Docker for DevOps engineer 3 minute read

This document covers recommended best practices and methods for building efficient images. A Docker image consists of read-only layers each of which represents a Dockerfile instruction. The layers are stacked and each one is a delta of the changes from the previous layer.

Consider this Dockerfile:

FROM ubuntu:18.04
COPY . /app
RUN make /app
CMD python /app/app.py

Each instruction creates one layer:

  1. FROM creates a layer from the ubuntu:18.04 Docker image.
  2. COPY adds files from your Docker client’s current directory.
  3. RUN builds your application with make.
  4. CMD specifies what command to run within the container.

Exclude with .dockerignore

To exclude files not relevant to the build (without restructuring your source repository) use a .dockerignore file. This file supports exclusion patterns similar to .gitignore files.

Use multi-stage builds

Multi-stage builds allow you to drastically reduce the size of your final image, without struggling to reduce the number of intermediate layers and files.

Because an image is built during the final stage of the build process, you can minimize image layers by leveraging build cache.

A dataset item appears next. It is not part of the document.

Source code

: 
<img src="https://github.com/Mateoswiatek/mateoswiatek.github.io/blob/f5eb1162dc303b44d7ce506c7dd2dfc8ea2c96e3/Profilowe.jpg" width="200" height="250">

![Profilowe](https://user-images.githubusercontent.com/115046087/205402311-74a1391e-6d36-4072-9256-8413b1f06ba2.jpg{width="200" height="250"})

For example, if your build contains several layers, you can order them from the less frequently changed (to ensure the build cache is reusable) to the more frequently changed:

  1. Install tools you need to build your application
  2. Install or update library dependencies
  3. Generate your application

Decouple applications

Each container should have only one concern. Decoupling applications into multiple containers makes it easier to scale horizontally and reuse containers. For instance, a web application stack might consist of three separate containers, each with its own unique image, to manage the web application, database, and an in-memory cache in a decoupled manner.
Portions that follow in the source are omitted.